Source records:
◆ ◆ ◆ ◆ ◆ ◆ ◆

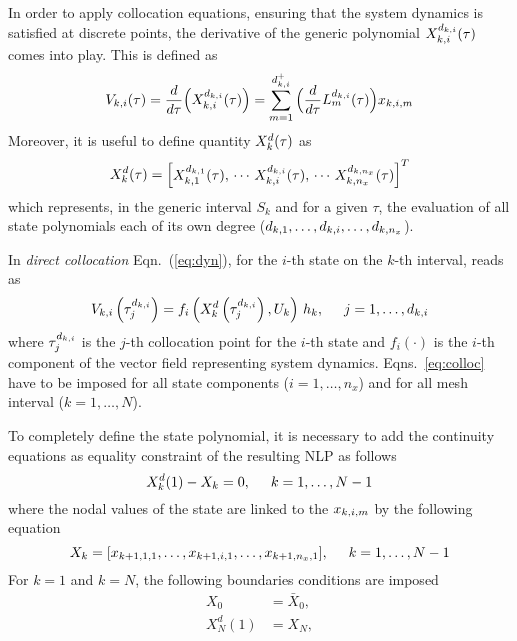 In order to apply collocation equations, ensuring that the system dynamics is satisfied at discrete points, the derivative of the generic polynomial $X_{k,i}^{d_{k,i}} (\tau)$ comes into play. This is defined as
\begin{equation}
V_{k,i} (\tau) = \frac{d}{d\tau}\Big(X_{k,i}^{d_{k,i}}(\tau)\Big) = \sum_{m=1}^{d_{k,i}^{+}}\Big(\frac{d}{d\tau}L_{m}^{d_{k,i}}(\tau)\Big)x_{k,i,m}
\end{equation}
Moreover, it is useful to define quantity $X_{k}^{d} (\tau)$ as
\begin{equation}
X_{k}^{d}(\tau) =
\begin{bmatrix}
X_{k,1}^{d_{k,1}}(\tau),\, \cdots \, X_{k,i}^{d_{k,i}}(\tau), \, \cdots\,
X_{k,n_x}^{d_{k,n_x}}(\tau)
\end{bmatrix}^T
\end{equation}
which represents, in the generic interval $S_k$ and for a given $\tau$, the evaluation of all state polynomials each of its own degree ($d_{k,1}, \dots, d_{k,i}, \dots, d_{k,n_{x}}$).

In \emph{direct collocation} Eqn.~(\ref{eq:dyn}), for the $i$-th state on the $k$-th interval, reads as
\begin{equation}\label{eq:colloc}
V_{k,i} \left(\tau_{j}^{d_{k,i}} \right) = f_i\left(X_{k}^{d} \left(\tau_{j}^{d_{k,i}}\right),  U_k\right)\, h_{k}, \hspace{5mm} j = 1, \dots, d_{k,i}
\end{equation}
where $\tau_{j}^{d_{k,i}}$ is the $j$-th collocation point for the $i$-th state and $f_i(\cdot)$ is the $i$-th component of the vector field representing system dynamics. Eqns.~\eqref{eq:colloc} have to be imposed for all state components ($i = 1, \dots, n_x$) and for all mesh interval ($k = 1, \dots, N$).

To completely define the state polynomial, it is necessary to add the continuity equations  as equality constraint of the resulting NLP as follows
\begin{equation}\label{eq:continuity}
X_{k}^{d}(1) - X_k = 0, \hspace{5mm} k = 1, \dots, N-1
\end{equation}
where the nodal values of the state are linked to the $x_{k,i,m}$ by the following equation
\begin{equation}
X_k = [x_{k+1,1,1}, \dots, x_{k+1,i,1}, \dots, x_{k+1,n_{x},1}], \hspace{5mm} k = 1, \dots, N-1
\end{equation}
For $k = 1$ and $k = N$, the following boundaries conditions are imposed
\begin{align}
	X_{0}         &= \bar{X}_{0} \label{eq:intial},\\
	X_{N}^{d}(1)  &= X_N \label{eq:final},
\end{align}

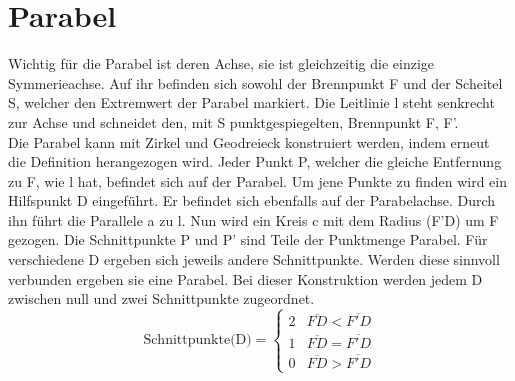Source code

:\section{Parabel}
Wichtig für die Parabel ist deren Achse, sie ist gleichzeitig die einzige Symmerieachse. Auf ihr befinden sich sowohl der Brennpunkt F und der Scheitel S, welcher den Extremwert der Parabel markiert. Die Leitlinie l steht senkrecht zur Achse und schneidet den, mit S punktgespiegelten, Brennpunkt F, F'.\\
Die Parabel kann mit Zirkel und Geodreieck konstruiert werden, indem erneut die Definition herangezogen wird. Jeder Punkt P, welcher die gleiche Entfernung zu F, wie l hat, befindet sich auf der Parabel. Um jene Punkte zu finden wird ein Hilfspunkt D eingeführt. Er befindet sich ebenfalls auf der Parabelachse. Durch ihn führt die Parallele a zu l. Nun wird ein Kreis c mit dem Radius (F'D) um F gezogen. Die Schnittpunkte P und P' sind Teile der Punktmenge Parabel. Für verschiedene D ergeben sich jeweils andere Schnittpunkte. Werden diese sinnvoll verbunden ergeben sie eine Parabel. Bei dieser Konstruktion werden jedem D zwischen null und zwei Schnittpunkte zugeordnet.
\begin{displaymath}
   \text{Schnittpunkte(D)} = \left\{
     \begin{array}{lr}
       2 & \overline{FD} < \overline{F'D}\\
       1 & \overline{FD} = \overline{F'D}\\
       0 & \overline{FD} > \overline{F'D}
     \end{array}
   \right.
\end{displaymath}
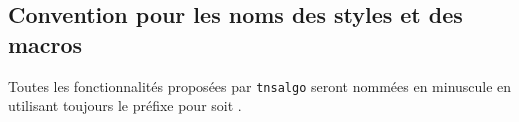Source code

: \documentclass[12pt,a4paper]{article}
\begin{document}

\subsection{Convention pour les noms des styles et des macros}

Toutes les fonctionnalités proposées par \verb#tnsalgo# seront nommées en minuscule en utilisant toujours le préfixe  pour   soit .
\end{document}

◆ ◆ ◆ ◆ ◆ ◆ ◆

EXERCISE BRIEF: In repeating the entries, exclude the pictures and alter nothing else.

ANSWER AREA:
 In order to apply collocation equations, ensuring that the system dynamics is satisfied at discrete points, the derivative of the generic polynomial $X_{k,i}^{d_{k,i}} (\tau)$ comes into play. This is defined as
\begin{equation}
V_{k,i} (\tau) = \frac{d}{d\tau}\Big(X_{k,i}^{d_{k,i}}(\tau)\Big) = \sum_{m=1}^{d_{k,i}^{+}}\Big(\frac{d}{d\tau}L_{m}^{d_{k,i}}(\tau)\Big)x_{k,i,m}
\end{equation}
Moreover, it is useful to define quantity $X_{k}^{d} (\tau)$ as
\begin{equation}
X_{k}^{d}(\tau) =
\begin{bmatrix}
X_{k,1}^{d_{k,1}}(\tau),\, \cdots \, X_{k,i}^{d_{k,i}}(\tau), \, \cdots\,
X_{k,n_x}^{d_{k,n_x}}(\tau)
\end{bmatrix}^T
\end{equation}
which represents, in the generic interval $S_k$ and for a given $\tau$, the evaluation of all state polynomials each of its own degree ($d_{k,1}, \dots, d_{k,i}, \dots, d_{k,n_{x}}$).

In \emph{direct collocation} Eqn.~(\ref{eq:dyn}), for the $i$-th state on the $k$-th interval, reads as
\begin{equation}\label{eq:colloc}
V_{k,i} \left(\tau_{j}^{d_{k,i}} \right) = f_i\left(X_{k}^{d} \left(\tau_{j}^{d_{k,i}}\right),  U_k\right)\, h_{k}, \hspace{5mm} j = 1, \dots, d_{k,i}
\end{equation}
where $\tau_{j}^{d_{k,i}}$ is the $j$-th collocation point for the $i$-th state and $f_i(\cdot)$ is the $i$-th component of the vector field representing system dynamics. Eqns.~\eqref{eq:colloc} have to be imposed for all state components ($i = 1, \dots, n_x$) and for all mesh interval ($k = 1, \dots, N$).

To completely define the state polynomial, it is necessary to add the continuity equations  as equality constraint of the resulting NLP as follows
\begin{equation}\label{eq:continuity}
X_{k}^{d}(1) - X_k = 0, \hspace{5mm} k = 1, \dots, N-1
\end{equation}
where the nodal values of the state are linked to the $x_{k,i,m}$ by the following equation
\begin{equation}
X_k = [x_{k+1,1,1}, \dots, x_{k+1,i,1}, \dots, x_{k+1,n_{x},1}], \hspace{5mm} k = 1, \dots, N-1
\end{equation}
For $k = 1$ and $k = N$, the following boundaries conditions are imposed
\begin{align}
	X_{0}         &= \bar{X}_{0} \label{eq:intial},\\
	X_{N}^{d}(1)  &= X_N \label{eq:final},
\end{align}

Source code

:\section{Parabel}
Wichtig für die Parabel ist deren Achse, sie ist gleichzeitig die einzige Symmerieachse. Auf ihr befinden sich sowohl der Brennpunkt F und der Scheitel S, welcher den Extremwert der Parabel markiert. Die Leitlinie l steht senkrecht zur Achse und schneidet den, mit S punktgespiegelten, Brennpunkt F, F'.\\
Die Parabel kann mit Zirkel und Geodreieck konstruiert werden, indem erneut die Definition herangezogen wird. Jeder Punkt P, welcher die gleiche Entfernung zu F, wie l hat, befindet sich auf der Parabel. Um jene Punkte zu finden wird ein Hilfspunkt D eingeführt. Er befindet sich ebenfalls auf der Parabelachse. Durch ihn führt die Parallele a zu l. Nun wird ein Kreis c mit dem Radius (F'D) um F gezogen. Die Schnittpunkte P und P' sind Teile der Punktmenge Parabel. Für verschiedene D ergeben sich jeweils andere Schnittpunkte. Werden diese sinnvoll verbunden ergeben sie eine Parabel. Bei dieser Konstruktion werden jedem D zwischen null und zwei Schnittpunkte zugeordnet.
\begin{displaymath}
   \text{Schnittpunkte(D)} = \left\{
     \begin{array}{lr}
       2 & \overline{FD} < \overline{F'D}\\
       1 & \overline{FD} = \overline{F'D}\\
       0 & \overline{FD} > \overline{F'D}
     \end{array}
   \right.
\end{displaymath}
Source code

: \documentclass[12pt,a4paper]{article}
\begin{document}

\subsection{Convention pour les noms des styles et des macros}

Toutes les fonctionnalités proposées par \verb#tnsalgo# seront nommées en minuscule en utilisant toujours le préfixe  pour   soit .
\end{document}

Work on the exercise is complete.